蒲田さんの人となりと、2月までの矢田さんと私の確執を知っているリカコや絵美ちゃんやウエダは「良かったねぇ、これからは癒されるねぇ」と言っている。リカコからは「蒲田さんと一緒にマッタリしていて、仕事を忘れないようにして下さいね」なんて、的を射たメールも入った。う〜ん、教えながら2倍働いて忙しいはずなのに“マッタリの気”の力が相当強いのか3月になってからは、ずっと悩まされていたストレス性の「声が出ない」「蕁麻疹が出る」という症状が綺麗に消えている。たとえ仕事量が2倍になっても、佃煮にするくらい私の名前を連呼されても、ここはマッタリゆるキャラの“出戻りの新人さん”に感謝しなくてはいけないだろう。

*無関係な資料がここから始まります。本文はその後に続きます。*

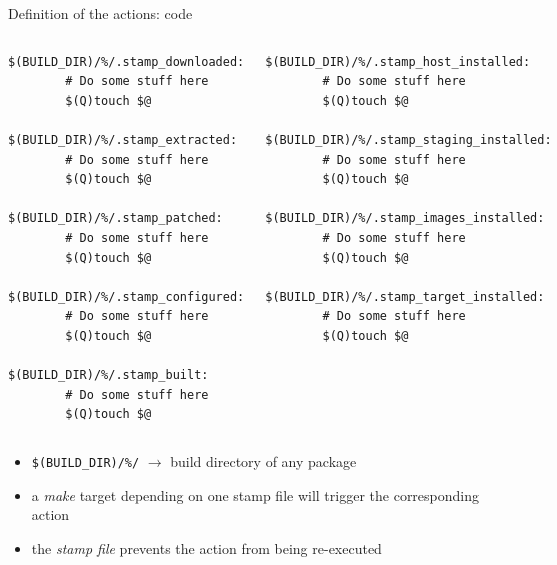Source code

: \begin{frame}[fragile]{Definition of the actions: code}
  \begin{columns}
    \begin{block}{}
    \begin{verbatim}
$(BUILD_DIR)/%/.stamp_downloaded:
        # Do some stuff here
        $(Q)touch $@

$(BUILD_DIR)/%/.stamp_extracted:
        # Do some stuff here
        $(Q)touch $@

$(BUILD_DIR)/%/.stamp_patched:
        # Do some stuff here
        $(Q)touch $@

$(BUILD_DIR)/%/.stamp_configured:
        # Do some stuff here
        $(Q)touch $@

$(BUILD_DIR)/%/.stamp_built:
        # Do some stuff here
        $(Q)touch $@
      \end{verbatim}
      \end{block}
      \begin{block}{}
      \begin{verbatim}
$(BUILD_DIR)/%/.stamp_host_installed:
        # Do some stuff here
        $(Q)touch $@

$(BUILD_DIR)/%/.stamp_staging_installed:
        # Do some stuff here
        $(Q)touch $@

$(BUILD_DIR)/%/.stamp_images_installed:
        # Do some stuff here
        $(Q)touch $@

$(BUILD_DIR)/%/.stamp_target_installed:
        # Do some stuff here
        $(Q)touch $@
    \end{verbatim}
  \end{block}
 \end{columns}

 \begin{itemize}
 \item {\tt \$(BUILD\_DIR)/\%/} $\rightarrow$ build directory of any package
 \item a {\em make} target depending on one stamp file will trigger
   the corresponding action
 \item the {\em stamp file} prevents the action from being re-executed
 \end{itemize}

\end{frame}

ところで、パシリのケンはどうしたかというと、やはり、願っても無いことは願ってもないのだった。2月16日に蓋を開けると、ケンはなんとお隣の部署に異動と決定。あの3人で挙げてしまった祝杯をどうしてくれるのだ。そしてク○生意気な若造は相変わらず、同じ部署で斜め向かいの、私からしっかり見える席に座っている。

「クッソー!!」オッと、思わず口にできない言葉をこのワタクシが口にしてしまった。